People resort to these strategies because of the value of the things they invested in rises, and falls, according to how many other people own the same things. In the big picture, we’re investing more for uncertain or diminishing returns. But all we really see is the small picture, in which our fate depends on where we stand in a real estate or education ladder, where we can either be priced out, or price others out, either pay rent or charge others rent. Given the intensity of competition for a steady income and other forms of security, we’re haunted by the justified fear that if we don’t invest, we’re doomed ourselves or even worse: we’re dooming our children. These are very compelling reasons for the middle-class ideology to retain its hold. I’ll add one last reason: we tend to love the investments that we’d already made and ourselves for having made them. It’s actually very hard to own up to the futility of our past efforts, especially if they entailed sacrifices.
So what does the economic market look like for the average millennial today?
In a word: insecure. The irony is that most 30-year-olds invest for the sake of security. The insecurity we’re experiencing is not some existential fate of mankind: it’s manufactured insecurity, structurally built into our economic system. As long as profit remains the goal and yardstick for everything that’s produced in our economy, competitive pressures will keep pressing down hard. They’re the reason why we can never sit back and enjoy the fruits of our prior investments. The value of the house we bought will fluctuate. The educational and professional skills we’ve accumulated will become outdated. The value of our savings will be eaten away by inflation. We’re practically forced by manufactured competition and insecurity to keep investing and then invest some more, without knowing what the outcomes of our investments will be.
What should middle-class parents take away from your book? There’s no way they can just disinvest in my kid’s future, even if it is a wildly insecure investment.

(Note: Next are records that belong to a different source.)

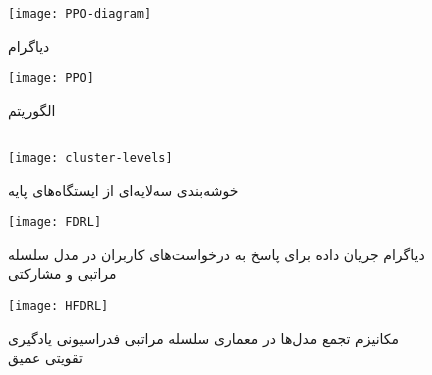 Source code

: \begin{figure}[ht]
	\centerline{\texttt{[image: PPO-diagram]}}
	\caption{دیاگرام }
	\label{fig:ppod}
\end{figure}

\begin{figure}[ht]
	\centerline{\texttt{[image: PPO]}}
	\caption{الگوریتم }
	\label{fig:ppo}
\end{figure}

\subsection{}


\begin{figure}[ht]
	\centerline{\texttt{[image: cluster-levels]}}
	\caption{خوشه‌بندی سه‌لایه‌ای از ایستگاه‌های پایه}
	\label{fig:cluster-levels}
\end{figure}

\begin{figure}[ht]
	\centerline{\texttt{[image: FDRL]}}
	\caption{دیاگرام جریان داده برای پاسخ به درخواست‌های کاربران در مدل سلسله مراتبی و مشارکتی}
	\label{fig:fdrl}
\end{figure}

\begin{figure}[ht]
	\centerline{\texttt{[image: HFDRL]}}
	\caption{مکانیزم تجمع مدل‌ها در معماری سلسله مراتبی فدراسیونی یادگیری تقویتی عمیق}
	\label{fig:hfdrl}
\end{figure}

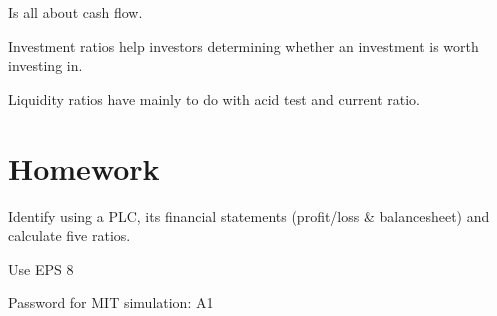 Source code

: \documentclass{article}
\begin{document}
Is all about cash flow.

Investment ratios help investors determining whether an investment is worth investing in.

Liquidity ratios have mainly to do with acid test and current ratio.

\section{Homework}
Identify using a PLC, its financial statements (profit/loss & balancesheet) and calculate five ratios.

Use EPS 8

Password for MIT simulation: A1 
\end{document}
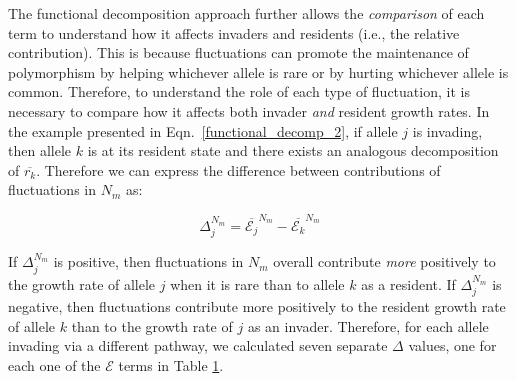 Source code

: \begin{refsection}
\begin{table}[h]
{\begin{tabular}{l|l|l}




         \bottomrule
    \end{tabular}}
    \label{tab:EllnerRs}
\end{table}



The functional decomposition approach further allows the \textit{comparison} of each term to understand how it affects invaders and residents (i.e., the relative contribution). This is because fluctuations can promote the maintenance of polymorphism by helping whichever allele is rare or by hurting whichever allele is common. Therefore, to understand the role of each type of fluctuation, it is necessary to compare how it affects both invader \textit{and} resident growth rates. In the example presented in Eqn.~\ref{functional_decomp_2}, if allele $j$ is invading, then allele $k$ is at its resident state and there exists an analogous decomposition of $\overline{r_{k}}$. Therefore we can express the difference between contributions of fluctuations in $N_{m}$ as:


\begin{equation}
\Delta^{N_{m}}_{j}= \overline{\mathcal{E}_{j}}^{N_{m}} - \overline{\mathcal{E}_{k}}^{N_{m}}
\label{delta}
\end{equation}

If $\Delta^{N_{m}}_{j}$ is positive, then fluctuations in $N_{m}$ overall contribute \textit{more} positively to the growth rate of allele $j$ when it is rare than to allele $k$ as a resident. If $\Delta^{N_{m}}_{j}$ is negative, then fluctuations contribute more positively to the resident growth rate of allele $k$ than to the growth rate of $j$ as an invader. Therefore, for each allele invading via a different pathway, we calculated seven separate $\Delta$ values, one for each one of the $\mathcal{E}$ terms in Table \ref{tab:EllnerRs}.



\end{refsection}
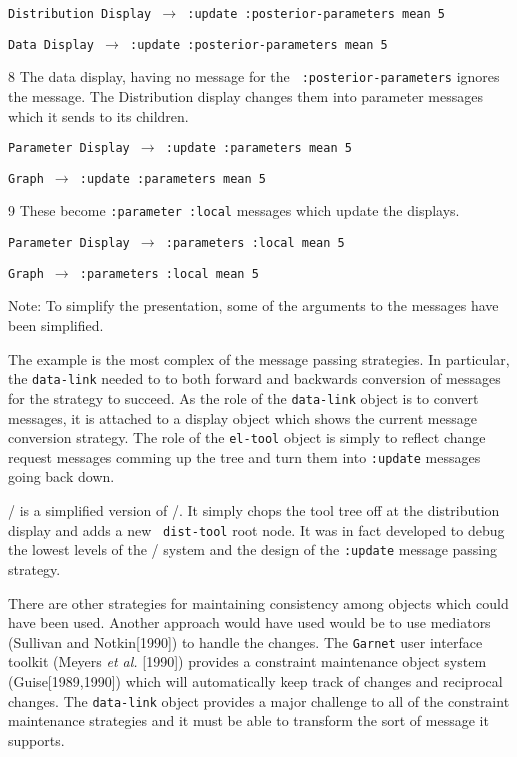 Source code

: {\tt Distribution Display $\rightarrow$ :update :posterior-parameters mean 5}\par
{\tt Data Display $\rightarrow$ :update :posterior-parameters mean 5}\par

\item{8}  The data display, having no message for the {\tt
:posterior-parameters\/} ignores the message.  The Distribution display
changes them into parameter messages which it sends to its children.

{\tt Parameter Display $\rightarrow$ :update :parameters mean 5}\par
{\tt Graph $\rightarrow$ :update :parameters mean 5}\par

\item{9} These become {\tt :parameter :local\/} messages which update
the displays.

{\tt Parameter Display $\rightarrow$ :parameters :local mean 5}\par
{\tt Graph $\rightarrow$ :parameters :local mean 5}\par 

Note:  To simplify the presentation, some of the arguments to the
messages have been simplified.

\endgroup

The example is the most complex of the message passing strategies.  In
particular, the {\tt data-link\/} needed to to both forward and
backwards conversion of messages for the strategy to succeed.  As the
role of the {\tt data-link\/} object is to convert messages, it is
attached to a display object which shows the current message
conversion strategy.  The role of the {\tt el-tool\/} object is simply
to reflect change request messages comming up the tree and turn them
into {\tt :update\/} messages going back down.

\disttoy/ is a simplified version of \eltoy/.  It simply chops the
tool tree off at the distribution display and adds a new {\tt
dist-tool\/} root node.  It was in fact developed to debug the lowest
levels of the \eltoy/ system and the design of the {\tt :update\/}
message passing strategy. 

There are other strategies for maintaining consistency among objects
which could have been used.  Another approach would have used would be
to use mediators (Sullivan and Notkin[1990]) to handle the changes.
The {\tt Garnet\/} user interface toolkit (Meyers {\it et al.\/}
[1990]) provides a constraint maintenance object system (Guise[1989,1990])
which will automatically keep track of changes and reciprocal changes.
The {\tt data-link\/} object provides a major challenge to all of the
constraint maintenance strategies and it must be able to transform the
sort of message it supports.

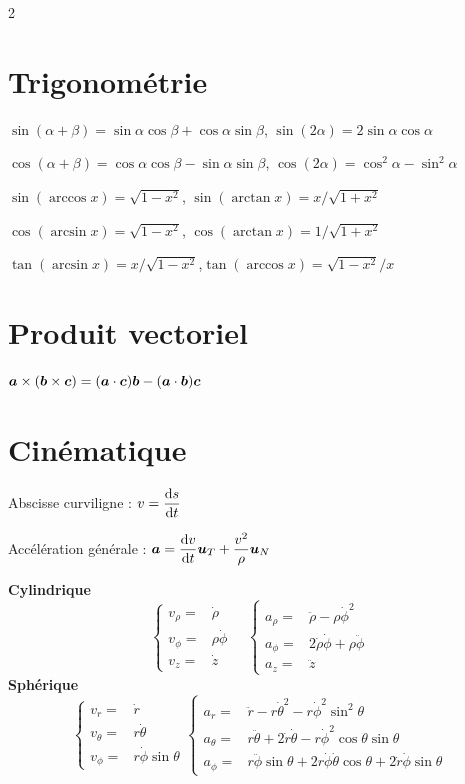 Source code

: \documentclass[10pt,a4paper,twoside]{article}
\begin{document}
\begin{multicols}{2}

\section*{Trigonométrie}
$\sin (\alpha + \beta) = \sin \alpha \cos \beta + \cos \alpha \sin \beta$, $\sin (2\alpha) = 2 \sin \alpha \cos \alpha$

$\cos (\alpha+\beta) = \cos \alpha \cos \beta - \sin \alpha \sin \beta$,  $\cos (2\alpha) = \cos ^2\alpha - \sin ^2\alpha$

$\sin(\arccos x) = \sqrt{1 - x^2}$, $\sin(\arctan x) = x / \sqrt{1 + x^2}$


$\cos(\arcsin x) = \sqrt{1 - x^2}$, 
$\cos(\arctan x) = 1 / \sqrt{1 + x^2}$


$\tan(\arcsin x) = x / \sqrt{1 - x^2}$,$\tan(\arccos x) = \sqrt{1 - x^2} / x$

\section*{Produit vectoriel}

$\bf{a} \times (\bf{b} \times  \bf{c}) = (\bf{a} \cdot  \bf{c}) \bf{b} - (\bf{a} \cdot \bf{b})\bf{c}$

\section*{Cinématique}
Abscisse curviligne : $v = \frac{\d s}{\d t} $

Accélération générale : $\bf{a} = \frac{\d v}{\d t} \bf{u}_{T} + \frac{v^2}{\rho} \bf{u}_{N}$

\textbf{Cylindrique}
\[
\left\{
    \begin{array}{ll}
		v_{\rho} =& \dot{\rho} \\
		v_{\phi} =&  \rho\dot{\phi}\\
		v_{z} =& \dot{z}
    \end{array}
\right.
 \quad 
\left\{
    \begin{array}{ll}
		a_{\rho} =& \ddot{\rho} - \rho \dot{\phi}^2 \\
		a_{\phi} =& 2 \dot{\rho}\dot{\phi} + \rho \ddot{\phi} \\
		a_{z} =& \ddot{z}
    \end{array}
\right.
\]
\textbf{Sphérique}
\[
\left\{ 
    \begin{array}{ll}
		v_{r} =& \dot{r}\\
		v_{\theta} =& r \dot{\theta} \\
		v_{\phi} =& r \dot{\phi} \sin \theta
    \end{array}
\right.
\left\{ 
    \begin{array}{ll}
		a_{r} =& \ddot{r} - r \dot{\theta}^2 - r \dot{\phi}^2 \sin ^2\theta\\
		a_{\theta} =& r \ddot{\theta} + 2 \dot{r}\dot{\theta} - r \dot{\phi}^2 \cos \theta \sin \theta\\
		a_{\phi} =& r \ddot{\phi} \sin  \theta + 2 r \dot{\phi} \dot{\theta} \cos \theta + 2 \dot{r}\dot{\phi} \sin \theta
    \end{array}
\right.
\] 


\end{multicols}
\end{document}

I devote an entire chapter to the family and to the strains that the ideology of the middle-class places on it because families are considered the cradle of the middle class. Children are parents’ strongest motivation to invest. They fear that if they don’t, their children will be at a disadvantage. Parents invest an enormous amount of time and money and effort to create a nurturing environment for their children to cultivate their skills and networks, and in ensuring that their children get a good education. But these investments in children are very long term and for that reason, the least secure of all.
With a mercurial job market, in which some skills are being devalued, and new ones popping up, who knows what fruit investments in children will bear 10 or 20 years from now?
The fact that parents spend so much of their resources, and borrow those they don’t have themselves, to give their children a good education makes these children’s choices and fortunes very loaded. Grown children can vindicate all of the efforts and sacrifices that their parents made, or they can render them futile. If that’s not pressure enough on today’s families, the necessity to always be investing and the impossibility of knowing which investments will pay off creates helicopter parents whose sense of responsibility for their children doesn’t allow them to let go. What I hope parents will take away from my book is an understanding that the problems they’re experiencing around their children’s education are not personal or psychological or even cultural, and they’re certainly not parents’ own fault. These are structural problems, built into our economy, and so it’s the economic system that needs to be changed if we want to solve them.